Eight times a year, a committee meets in Washington and the world's markets hold their breath. The FOMC doesn't set your mortgage rate, your car-loan rate, or your credit-card rate — yet within days of its announcement, all of them move. That's monetary policy: the Fed steering one overnight interest rate and letting arbitrage carry the impulse through every borrowing decision in the economy. This lesson gives you the graph where that steering happens (the money market), the toolbox (old-style and modern), and the chain of dominoes the AP loves to make you narrate: tools → rate → investment → AD → GDP and prices. Learn the chain cold; it's the most-asked sequence in Unit 4.
The money market determines the nominal interest rate in the short run.
Equilibrium: MD crosses MS at the nominal rate. MS right → rate falls; MS left → rate rises; MD right (with MS fixed) → rate rises.
| Tool | Expansionary (fight recession) | Contractionary (fight inflation) |
|---|---|---|
| Open market operations (the workhorse) | Buy bonds → reserves ↑ → MS ↑ | Sell bonds → reserves ↓ → MS ↓ |
| Discount rate (Fed's loan rate to banks) | Lower | Raise |
| Reserve requirement | Lower (rarely used) | Raise (rarely used) |
Memory hook: buy = bigger money supply; sell = smaller. OMOs work through Lesson 9's multiplier: reserves injected multiply into deposits.
The federal funds rate — banks' overnight interbank lending rate for reserves — is the Fed's target; the tools exist to move it.
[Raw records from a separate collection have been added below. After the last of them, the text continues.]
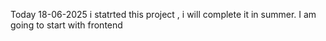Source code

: Today 18-06-2025 i statrted this project , i will complete it in summer. I am going to start with frontend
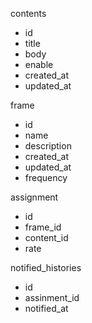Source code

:

contents
- id
- title
- body
- enable
- created_at
- updated_at

frame
- id
- name
- description
- created_at
- updated_at
- frequency


assignment
- id
- frame_id
- content_id
- rate

notified_histories
- id
- assinment_id
- notified_at


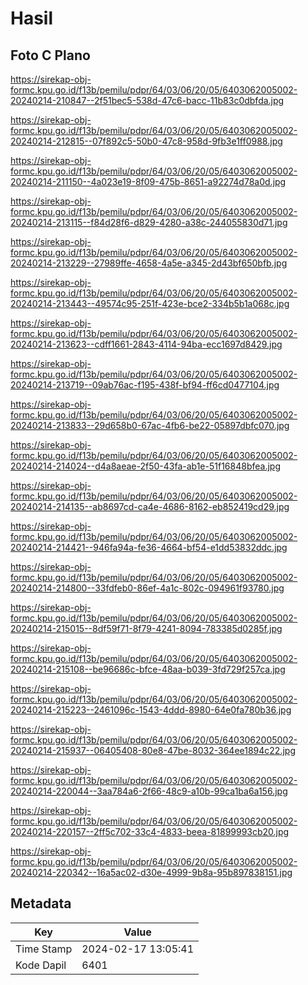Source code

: # Hasil

## Foto C Plano

https://sirekap-obj-formc.kpu.go.id/f13b/pemilu/pdpr/64/03/06/20/05/6403062005002-20240214-210847--2f51bec5-538d-47c6-bacc-11b83c0dbfda.jpg

https://sirekap-obj-formc.kpu.go.id/f13b/pemilu/pdpr/64/03/06/20/05/6403062005002-20240214-212815--07f892c5-50b0-47c8-958d-9fb3e1ff0988.jpg

https://sirekap-obj-formc.kpu.go.id/f13b/pemilu/pdpr/64/03/06/20/05/6403062005002-20240214-211150--4a023e19-8f09-475b-8651-a92274d78a0d.jpg

https://sirekap-obj-formc.kpu.go.id/f13b/pemilu/pdpr/64/03/06/20/05/6403062005002-20240214-213115--f84d28f6-d829-4280-a38c-244055830d71.jpg

https://sirekap-obj-formc.kpu.go.id/f13b/pemilu/pdpr/64/03/06/20/05/6403062005002-20240214-213229--27989ffe-4658-4a5e-a345-2d43bf650bfb.jpg

https://sirekap-obj-formc.kpu.go.id/f13b/pemilu/pdpr/64/03/06/20/05/6403062005002-20240214-213443--49574c95-251f-423e-bce2-334b5b1a068c.jpg

https://sirekap-obj-formc.kpu.go.id/f13b/pemilu/pdpr/64/03/06/20/05/6403062005002-20240214-213623--cdff1661-2843-4114-94ba-ecc1697d8429.jpg

https://sirekap-obj-formc.kpu.go.id/f13b/pemilu/pdpr/64/03/06/20/05/6403062005002-20240214-213719--09ab76ac-f195-438f-bf94-ff6cd0477104.jpg

https://sirekap-obj-formc.kpu.go.id/f13b/pemilu/pdpr/64/03/06/20/05/6403062005002-20240214-213833--29d658b0-67ac-4fb6-be22-05897dbfc070.jpg

https://sirekap-obj-formc.kpu.go.id/f13b/pemilu/pdpr/64/03/06/20/05/6403062005002-20240214-214024--d4a8aeae-2f50-43fa-ab1e-51f16848bfea.jpg

https://sirekap-obj-formc.kpu.go.id/f13b/pemilu/pdpr/64/03/06/20/05/6403062005002-20240214-214135--ab8697cd-ca4e-4686-8162-eb852419cd29.jpg

https://sirekap-obj-formc.kpu.go.id/f13b/pemilu/pdpr/64/03/06/20/05/6403062005002-20240214-214421--946fa94a-fe36-4664-bf54-e1dd53832ddc.jpg

https://sirekap-obj-formc.kpu.go.id/f13b/pemilu/pdpr/64/03/06/20/05/6403062005002-20240214-214800--33fdfeb0-86ef-4a1c-802c-094961f93780.jpg

https://sirekap-obj-formc.kpu.go.id/f13b/pemilu/pdpr/64/03/06/20/05/6403062005002-20240214-215015--8df59f71-8f79-4241-8094-783385d0285f.jpg

https://sirekap-obj-formc.kpu.go.id/f13b/pemilu/pdpr/64/03/06/20/05/6403062005002-20240214-215108--be96686c-bfce-48aa-b039-3fd729f257ca.jpg

https://sirekap-obj-formc.kpu.go.id/f13b/pemilu/pdpr/64/03/06/20/05/6403062005002-20240214-215223--2461096c-1543-4ddd-8980-64e0fa780b36.jpg

https://sirekap-obj-formc.kpu.go.id/f13b/pemilu/pdpr/64/03/06/20/05/6403062005002-20240214-215937--06405408-80e8-47be-8032-364ee1894c22.jpg

https://sirekap-obj-formc.kpu.go.id/f13b/pemilu/pdpr/64/03/06/20/05/6403062005002-20240214-220044--3aa784a6-2f66-48c9-a10b-99ca1ba6a156.jpg

https://sirekap-obj-formc.kpu.go.id/f13b/pemilu/pdpr/64/03/06/20/05/6403062005002-20240214-220157--2ff5c702-33c4-4833-beea-81899993cb20.jpg

https://sirekap-obj-formc.kpu.go.id/f13b/pemilu/pdpr/64/03/06/20/05/6403062005002-20240214-220342--16a5ac02-d30e-4999-9b8a-95b897838151.jpg


## Metadata

| Key        | Value               |
| ---------- | ------------------- |
| Time Stamp | 2024-02-17 13:05:41 |
| Kode Dapil | 6401                |




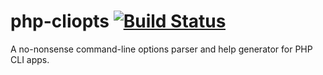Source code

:php-cliopts [![Build Status](https://secure.travis-ci.org/deweller/php-cliopts.png)](https://secure.travis-ci.org/#!/deweller/php-cliopts)
===========

A no-nonsense command-line options parser and help generator for PHP CLI apps.
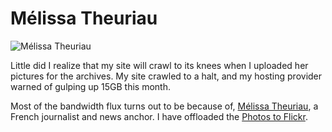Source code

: # Mélissa Theuriau

<img class="full" src="https://cdn.oinam.com/img/people/melissa-theuriau-1.jpg" alt="Mélissa Theuriau" loading="lazy">

Little did I realize that my site will crawl to its knees when I uploaded her pictures for the archives. My site crawled to a halt, and my hosting provider warned of gulping up 15GB this month.

Most of the bandwidth flux turns out to be because of, [Mélissa Theuriau](https://en.wikipedia.org/wiki/Mélissa_Theuriau), a French journalist and news anchor. I have offloaded the [Photos to Flickr](http://www.flickr.com/photos/brajeshwar/sets/72057594083521408/).
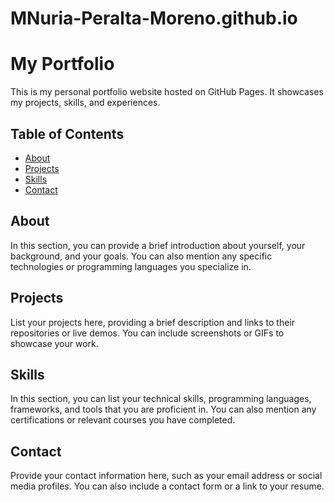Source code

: # MNuria-Peralta-Moreno.github.io

# My Portfolio

This is my personal portfolio website hosted on GitHub Pages. It showcases my projects, skills, and experiences.

## Table of Contents

- [About](#about)
- [Projects](#projects)
- [Skills](#skills)
- [Contact](#contact)

## About

In this section, you can provide a brief introduction about yourself, your background, and your goals. You can also mention any specific technologies or programming languages you specialize in.

## Projects

List your projects here, providing a brief description and links to their repositories or live demos. You can include screenshots or GIFs to showcase your work.

## Skills

In this section, you can list your technical skills, programming languages, frameworks, and tools that you are proficient in. You can also mention any certifications or relevant courses you have completed.

## Contact

Provide your contact information here, such as your email address or social media profiles. You can also include a contact form or a link to your resume.


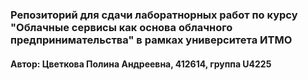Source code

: ### Репозиторий для сдачи лаборатнорных работ по курсу "Облачные сервисы как основа облачного предпринимательства" в рамках университета ИТМО
#### Автор: Цветкова Полина Андреевна, 412614, группа U4225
Since banks now hold abundant reserves, small OMOs can't move the funds rate — the classic supply-demand squeeze doesn't bind. Instead the Fed steers with administered rates:
Exam translation: expansionary = lower IORB/administered rates (ample) or buy bonds (limited); contractionary = raise IORB or sell bonds. Know both vocabularies — the CED requires the ample-reserves framing, and older-style questions still use OMOs.
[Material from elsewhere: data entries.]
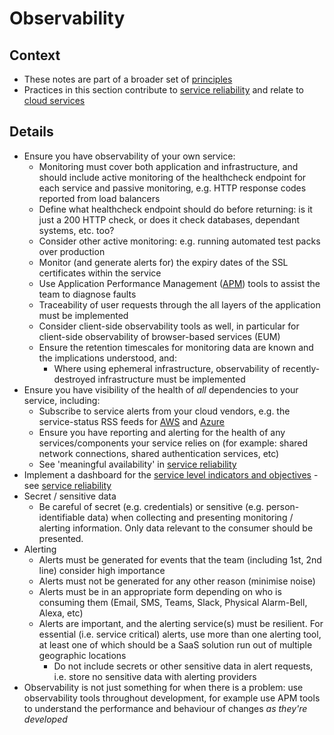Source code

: # Observability

## Context

* These notes are part of a broader set of [principles](../principles.md)
* Practices in this section contribute to [service reliability](service-reliability.md) and relate to [cloud services](cloud-services.md)

## Details

* Ensure you have observability of your own service:
  * Monitoring must cover both application and infrastructure, and should include active monitoring of the healthcheck endpoint for each service and passive monitoring, e.g. HTTP response codes reported from load balancers
  * Define what healthcheck endpoint should do before returning: is it just a 200 HTTP check, or does it check databases, dependant systems, etc. too?
  * Consider other active monitoring: e.g. running automated test packs over production
  * Monitor (and generate alerts for) the expiry dates of the SSL certificates within the service
  * Use Application Performance Management ([APM](https://en.wikipedia.org/wiki/Application_performance_management)) tools to assist the team to diagnose faults
  * Traceability of user requests through the all layers of the application must be implemented
  * Consider client-side observability tools as well, in particular for client-side observability of browser-based services (EUM)
  * Ensure the retention timescales for monitoring data are known and the implications understood, and:
    * Where using ephemeral infrastructure, observability of recently-destroyed infrastructure must be implemented
* Ensure you have visibility of the health of *all* dependencies to your service, including:
  * Subscribe to service alerts from your cloud vendors, e.g. the service-status RSS feeds for [AWS](https://status.aws.amazon.com) and [Azure](https://status.azure.com/status/)
  * Ensure you have reporting and alerting for the health of any services/components your service relies on (for example: shared network connections, shared authentication services, etc)
  * See 'meaningful availability' in [service reliability](service-reliability.md)
* Implement a dashboard for the [service level indicators and objectives](https://landing.google.com/sre/sre-book/chapters/service-level-objectives/) - see [service reliability](service-reliability.md)
* Secret / sensitive data
  * Be careful of secret (e.g. credentials) or sensitive (e.g. person-identifiable data) when collecting and presenting monitoring / alerting information. Only data relevant to the consumer should be presented.
* Alerting
  * Alerts must be generated for events that the team (including 1st, 2nd line) consider high importance
  * Alerts must not be generated for any other reason (minimise noise)
  * Alerts must be in an appropriate form depending on who is consuming them (Email, SMS, Teams, Slack, Physical Alarm-Bell, Alexa, etc)
  * Alerts are important, and the alerting service(s) must be resilient. For essential (i.e. service critical) alerts, use more than one alerting tool, at least one of which should be a SaaS solution run out of multiple geographic locations
    * Do not include secrets or other sensitive data in alert requests, i.e. store no sensitive data with alerting providers
* Observability is not just something for when there is a problem: use observability tools throughout development, for example use APM tools to understand the performance and behaviour of changes *as they're developed*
Expansionary: Fed buys bonds (or lowers IORB) → MS ↑ → nominal interest rate ↓ → investment and interest-sensitive consumption ↑ → AD shifts right → real GDP ↑, price level ↑, unemployment ↓.
Contractionary: sell bonds / raise IORB → MS ↓ → rate ↑ → I ↓ → AD left → output ↓ (toward Yf), PL ↓.
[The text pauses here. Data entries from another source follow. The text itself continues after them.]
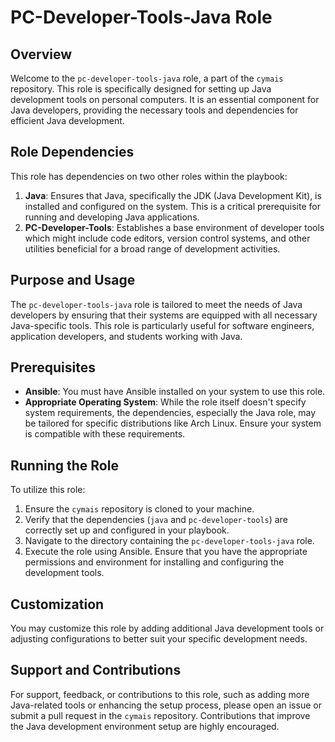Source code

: # PC-Developer-Tools-Java Role

## Overview
Welcome to the `pc-developer-tools-java` role, a part of the `cymais` repository. This role is specifically designed for setting up Java development tools on personal computers. It is an essential component for Java developers, providing the necessary tools and dependencies for efficient Java development.

## Role Dependencies
This role has dependencies on two other roles within the playbook:
1. **Java**: Ensures that Java, specifically the JDK (Java Development Kit), is installed and configured on the system. This is a critical prerequisite for running and developing Java applications.
2. **PC-Developer-Tools**: Establishes a base environment of developer tools which might include code editors, version control systems, and other utilities beneficial for a broad range of development activities.

## Purpose and Usage
The `pc-developer-tools-java` role is tailored to meet the needs of Java developers by ensuring that their systems are equipped with all necessary Java-specific tools. This role is particularly useful for software engineers, application developers, and students working with Java.

## Prerequisites
- **Ansible**: You must have Ansible installed on your system to use this role.
- **Appropriate Operating System**: While the role itself doesn't specify system requirements, the dependencies, especially the Java role, may be tailored for specific distributions like Arch Linux. Ensure your system is compatible with these requirements.

## Running the Role
To utilize this role:
1. Ensure the `cymais` repository is cloned to your machine.
2. Verify that the dependencies (`java` and `pc-developer-tools`) are correctly set up and configured in your playbook.
3. Navigate to the directory containing the `pc-developer-tools-java` role.
4. Execute the role using Ansible. Ensure that you have the appropriate permissions and environment for installing and configuring the development tools.

## Customization
You may customize this role by adding additional Java development tools or adjusting configurations to better suit your specific development needs.

## Support and Contributions
For support, feedback, or contributions to this role, such as adding more Java-related tools or enhancing the setup process, please open an issue or submit a pull request in the `cymais` repository. Contributions that improve the Java development environment setup are highly encouraged.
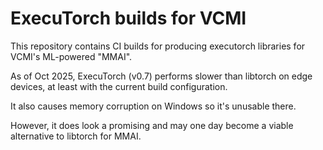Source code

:# ExecuTorch builds for VCMI

This repository contains CI builds for producing executorch libraries for VCMI's ML-powered "MMAI".

As of Oct 2025, ExecuTorch (v0.7) performs slower than libtorch on edge devices, at least with the current build configuration.

It also causes memory corruption on Windows so it's unusable there.

However, it does look a promising and may one day become a viable alternative to libtorch for MMAI.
The real-interest-rate thread: in the short run with sticky inflation expectations, moving the nominal rate moves the real rate — and the real rate is what investment answers to. (Long-run: money can't move Yf; more money just means higher prices — Lessons 4 and 13's quantity-theory anchor.)
Monetary vs. fiscal, permanently distinguished: Fed/money/interest rates vs. Congress/G/taxes. A bond purchase by the Fed is monetary; a spending bill is fiscal. Both shift AD; the mechanisms differ — and the exam mixes them in the same question stem to catch skimmers.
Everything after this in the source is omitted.